Task brief> Each line below that holds the word "print" counts once; state the total number of such lines and nothing else.

Stored data entries>
* * * * *

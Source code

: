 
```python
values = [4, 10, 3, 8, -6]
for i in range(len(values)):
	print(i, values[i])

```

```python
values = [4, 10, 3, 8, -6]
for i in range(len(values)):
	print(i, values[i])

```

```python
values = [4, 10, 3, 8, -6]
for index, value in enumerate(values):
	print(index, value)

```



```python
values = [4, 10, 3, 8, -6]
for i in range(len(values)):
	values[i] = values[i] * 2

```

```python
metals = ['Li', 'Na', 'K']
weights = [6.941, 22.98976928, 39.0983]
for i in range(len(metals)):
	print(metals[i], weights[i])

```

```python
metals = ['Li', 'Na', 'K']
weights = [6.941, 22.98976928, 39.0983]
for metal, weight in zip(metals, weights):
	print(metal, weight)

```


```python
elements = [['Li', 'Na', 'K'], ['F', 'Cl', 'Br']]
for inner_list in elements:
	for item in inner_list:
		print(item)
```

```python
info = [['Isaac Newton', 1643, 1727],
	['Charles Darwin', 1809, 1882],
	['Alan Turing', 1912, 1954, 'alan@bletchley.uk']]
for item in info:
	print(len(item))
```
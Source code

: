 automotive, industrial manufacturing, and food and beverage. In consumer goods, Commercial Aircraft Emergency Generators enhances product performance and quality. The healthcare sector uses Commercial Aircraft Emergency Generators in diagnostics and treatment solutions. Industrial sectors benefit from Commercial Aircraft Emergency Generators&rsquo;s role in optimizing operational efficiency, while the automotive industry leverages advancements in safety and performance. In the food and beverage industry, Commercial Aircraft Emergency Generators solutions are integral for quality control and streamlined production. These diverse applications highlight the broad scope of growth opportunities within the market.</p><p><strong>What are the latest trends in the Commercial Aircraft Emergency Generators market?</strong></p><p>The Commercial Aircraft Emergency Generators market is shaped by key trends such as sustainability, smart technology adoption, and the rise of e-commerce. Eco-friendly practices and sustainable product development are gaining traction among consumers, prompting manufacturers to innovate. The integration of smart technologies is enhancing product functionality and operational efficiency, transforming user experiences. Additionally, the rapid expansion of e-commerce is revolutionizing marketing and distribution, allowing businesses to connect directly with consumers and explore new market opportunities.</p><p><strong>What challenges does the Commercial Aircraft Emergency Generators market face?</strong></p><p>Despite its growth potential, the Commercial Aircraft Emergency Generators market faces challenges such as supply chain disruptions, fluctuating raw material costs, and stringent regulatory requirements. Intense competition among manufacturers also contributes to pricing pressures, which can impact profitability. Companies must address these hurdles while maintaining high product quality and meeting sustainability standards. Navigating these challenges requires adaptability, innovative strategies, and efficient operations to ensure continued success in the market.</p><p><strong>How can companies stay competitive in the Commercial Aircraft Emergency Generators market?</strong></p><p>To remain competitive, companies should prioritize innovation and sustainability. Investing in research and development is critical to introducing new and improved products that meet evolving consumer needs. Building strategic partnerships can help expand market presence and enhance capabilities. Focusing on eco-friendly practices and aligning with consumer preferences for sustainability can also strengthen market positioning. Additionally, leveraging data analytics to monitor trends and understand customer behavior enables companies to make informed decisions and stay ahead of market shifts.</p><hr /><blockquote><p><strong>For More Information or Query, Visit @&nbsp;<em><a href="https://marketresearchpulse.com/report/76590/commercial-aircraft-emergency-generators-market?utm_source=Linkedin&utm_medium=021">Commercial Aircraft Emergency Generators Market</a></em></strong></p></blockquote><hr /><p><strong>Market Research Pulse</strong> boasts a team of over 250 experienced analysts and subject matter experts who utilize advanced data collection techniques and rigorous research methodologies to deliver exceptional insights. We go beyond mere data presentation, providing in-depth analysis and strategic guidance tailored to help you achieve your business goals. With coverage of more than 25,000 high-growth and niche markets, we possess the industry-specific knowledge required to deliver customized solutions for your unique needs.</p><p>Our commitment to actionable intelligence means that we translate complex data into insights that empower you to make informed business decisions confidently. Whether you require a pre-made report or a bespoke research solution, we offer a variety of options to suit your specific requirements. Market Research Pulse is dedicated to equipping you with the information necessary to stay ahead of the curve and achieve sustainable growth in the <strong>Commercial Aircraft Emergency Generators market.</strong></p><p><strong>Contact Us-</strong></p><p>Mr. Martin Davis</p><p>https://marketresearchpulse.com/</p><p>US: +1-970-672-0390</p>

* * * * *

Solution to the problem> 7